## Description of the task
I would like every line of the records below that contains the word "verb" copied.

━━ Supplied data

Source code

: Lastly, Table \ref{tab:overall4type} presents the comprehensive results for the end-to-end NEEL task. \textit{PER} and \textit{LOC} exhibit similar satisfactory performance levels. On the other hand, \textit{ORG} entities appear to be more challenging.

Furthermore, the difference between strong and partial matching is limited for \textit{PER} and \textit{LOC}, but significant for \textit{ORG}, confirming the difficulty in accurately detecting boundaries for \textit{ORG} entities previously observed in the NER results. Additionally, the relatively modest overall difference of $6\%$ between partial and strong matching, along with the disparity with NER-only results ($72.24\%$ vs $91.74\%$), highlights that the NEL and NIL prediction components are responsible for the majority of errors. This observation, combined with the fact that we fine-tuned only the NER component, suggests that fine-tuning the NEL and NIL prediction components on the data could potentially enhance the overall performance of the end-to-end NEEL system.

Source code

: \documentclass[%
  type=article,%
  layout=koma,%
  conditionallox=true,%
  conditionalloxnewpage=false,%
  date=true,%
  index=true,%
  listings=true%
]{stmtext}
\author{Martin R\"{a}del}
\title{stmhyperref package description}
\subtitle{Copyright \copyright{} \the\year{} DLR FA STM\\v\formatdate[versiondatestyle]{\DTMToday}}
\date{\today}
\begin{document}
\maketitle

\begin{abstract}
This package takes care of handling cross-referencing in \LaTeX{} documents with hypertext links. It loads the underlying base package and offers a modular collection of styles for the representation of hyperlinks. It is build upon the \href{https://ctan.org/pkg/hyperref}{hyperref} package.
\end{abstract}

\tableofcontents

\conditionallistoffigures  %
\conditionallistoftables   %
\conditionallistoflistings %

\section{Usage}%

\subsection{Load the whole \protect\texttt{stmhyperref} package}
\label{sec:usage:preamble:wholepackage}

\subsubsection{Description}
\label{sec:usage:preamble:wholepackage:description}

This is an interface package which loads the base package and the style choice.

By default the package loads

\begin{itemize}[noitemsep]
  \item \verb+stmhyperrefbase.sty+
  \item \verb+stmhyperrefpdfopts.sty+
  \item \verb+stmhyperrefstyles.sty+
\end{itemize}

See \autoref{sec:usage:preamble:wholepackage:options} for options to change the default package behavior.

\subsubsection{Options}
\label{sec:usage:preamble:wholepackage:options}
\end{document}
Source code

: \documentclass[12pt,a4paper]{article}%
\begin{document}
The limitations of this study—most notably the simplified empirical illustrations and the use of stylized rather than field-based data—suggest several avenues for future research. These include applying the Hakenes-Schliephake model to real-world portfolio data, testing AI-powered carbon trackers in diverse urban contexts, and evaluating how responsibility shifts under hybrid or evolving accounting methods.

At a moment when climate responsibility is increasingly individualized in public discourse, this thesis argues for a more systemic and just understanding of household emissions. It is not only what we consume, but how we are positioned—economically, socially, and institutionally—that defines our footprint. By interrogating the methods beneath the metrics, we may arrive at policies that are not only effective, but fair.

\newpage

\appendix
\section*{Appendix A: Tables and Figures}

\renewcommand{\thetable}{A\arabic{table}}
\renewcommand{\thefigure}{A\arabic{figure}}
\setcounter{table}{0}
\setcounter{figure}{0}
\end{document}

━━━━

## Response area
  \item \verb+stmhyperrefbase.sty+
  \item \verb+stmhyperrefpdfopts.sty+
  \item \verb+stmhyperrefstyles.sty+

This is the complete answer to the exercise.